The devastating wildfires in Los Angeles have spotlighted questionable state and local government policies in California that may have contributed to the blazes and left areas like Hollywood vulnerable due to insufficient firefighting resources. Mayor Karen Bass’s budget cuts to the city’s fire department, enacted just months ago amid warnings about the city’s deteriorating finances, stand out as a striking example of misplaced priorities. The cuts stemmed from a budget crisis triggered by her administration’s decision to reward city employees with rich contracts and benefits—even as it dismissed worries that the reductions would hurt services. “Predictions that city services will be impossible to deliver,” deputy mayor Zach Seidl told the press, “are simply false.” Few public statements have aged as poorly—or as hauntingly—as this one.

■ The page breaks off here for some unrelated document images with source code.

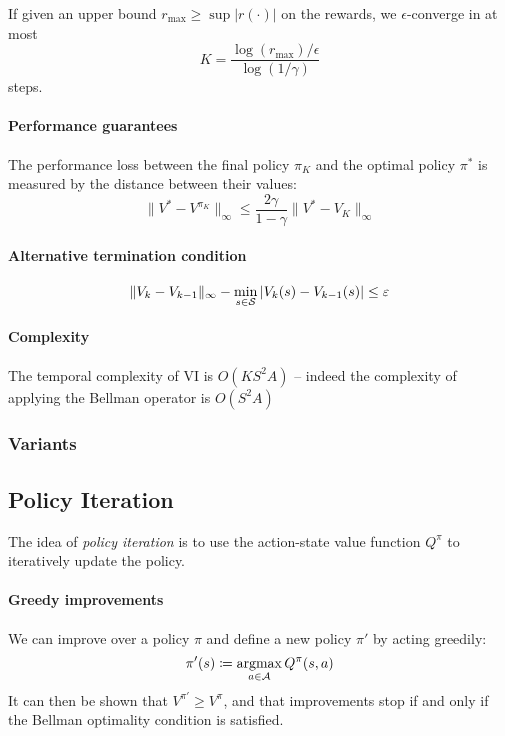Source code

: \documentclass[../course-notes.tex]{subfiles}
\begin{document}
\begin{prop}
	If given an upper bound $r_{\max{}} \geq \sup |r(\cdot)|$ on the rewards, we $\epsilon$-converge in at most
	\[
		K = \frac{\log(r_{\max{}})/\epsilon}{\log(1/\gamma)}
	\]
	steps.
\end{prop}

\paragraph{Performance guarantees} The performance loss between the final policy $\pi_K$ and the optimal policy $\pi^*$ is measured by the distance between their values:
\[
	\|V^* - V^{\pi_K}\|_\infty \leq
	\frac{2\gamma}{1 - \gamma} \| V^* - V_K\|_\infty
\]

\paragraph{Alternative termination condition}
\[
	\|V_k-V_{k-1}\|_\infty -
	\min_{s\in\mathcal{S}} |V_k(s) - V_{k-1}(s)| \leq \varepsilon
\]

\paragraph{Complexity} The temporal complexity of VI is $O(KS^2A)$ -- indeed the complexity of applying the Bellman operator is $O(S^2A)$



\subsubsection{Variants}






\subsection{Policy Iteration}

The idea of \textit{policy iteration} is to use the action-state value function $Q^\pi$ to iteratively update the policy.

\paragraph{Greedy improvements} We can improve over a policy $\pi$ and define a new policy $\pi'$ by acting greedily:
\[
	\pi'(s) \coloneqq \operatorname*{\mathrm{argmax}}_{a\in\mathcal{A}} Q^\pi(s,a)
\]
It can then be shown that $V^{\pi'} \geq V^{\pi}$, and that improvements stop if and only if the Bellman optimality condition is satisfied.
\end{document}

Bass took office in December 2022 after a surprisingly close race against real estate developer Rick Caruso, a Republican who had switched to the Democratic Party. A Los Angeles Times poll showed that Caruso did well among voters viewing the economy and public safety as key issues; Bass dominated among voters who prioritized climate change and “coalition building.” Shortly after taking office, Bass began negotiating with public sector unions over expiring contracts. Early last year, those talks resulted in more than two dozen agreements with unions representing the city’s civilian employees, guaranteeing wage hikes of between 20 percent and 25 percent over five years. The contracts raised the minimum wage for city employees from $20 to $25 per hour and also contained rich benefits, including allowing workers to cash in 100 percent of their unused sick time when they retire—an increasingly rare perk in the private sector. An analysis by the city’s administrative officer said the deal would cost Los Angeles $3.5 billion over the life of the contracts. A similar multiyear deal with police unions was projected to add another $1 billion to costs.

The new contracts were the largest, in percentage terms, given to city employees since 2007, when then-mayor Antonio Villaraigosa delivered pay raises amounting to 25 percent over five years. Coming just before the 2008 Wall Street crisis crashed the economy, those contracts helped to blow a huge hole in Los Angeles’s budget—leading to the elimination of thousands of jobs and shrinking investment in basic services. Critics warned that something similar might occur following the 2024 contracts, which could drain the city’s fiscal reserves.

It took just months for those fears to materialize. This time it wasn’t a Wall Street meltdown that busted the budget but a series of unanticipated expenses related to judgments against the city in personal-injury negligence cases arising from dangerous conditions, such as broken sidewalks and inadequate streetlighting, as well as judgments against the police. Under normal circumstances, Los Angeles should have been able to absorb those costs, but its reserves had dropped below acceptable levels, and paying the liability cases without additional revenues or budget cuts would have been enough to force the city council to declare a fiscal emergency. In response, Bass cut the city’s budget to $12.9 billion, down from $13.1 billion the previous year. This involved making reductions in some 20 areas, including a cut of $17.6 million in the fire department—the steepest decline in any area except street services, where Bass reduced spending by $21 million.

“The city is living beyond its means,” the editorial board of the Los Angeles Times noted at the time, adding that the problem was “self-inflicted.” For Angelenos hoping the city would invest in infrastructure—“smoothing busted sidewalks, fixing burned-out streetlights, trimming trees, or any other public improvements”—those hopes seemed unlikely to be realized. Critics also faulted the administration for how it handled union negotiations that led to the budget-busting contracts. Most of the talks were conducted in secret, with little public discussion of the costly perks included in the agreements until they were finalized.

California’s latest bout of horrific fires will reopen debate about the state government’s failures to address a deadly problem. California’s decades-long resistance to boosting its water-storage capacity—what Victor Davis Hanson has described as “the scorching of California”—will face new scrutiny. The state’s land-management practices, which incoming President Trump has already criticized, will provoke more controversy. Los Angeles’s water-management system, lambasted by former mayoral candidate Caruso—formerly a commissioner of the city’s Department of Water and Power—for running dry in some neighborhoods during the current fires, will require new investment. Questions will linger, too, over how much difference the $17.6 million cut by Mayor Bass from the city’s fire department might have made.

What is beyond dispute is that Los Angeles and the surrounding area have a long history of wildfires, including in recent years. That threat didn’t seem to be much of a priority in Karen Bass’s budget.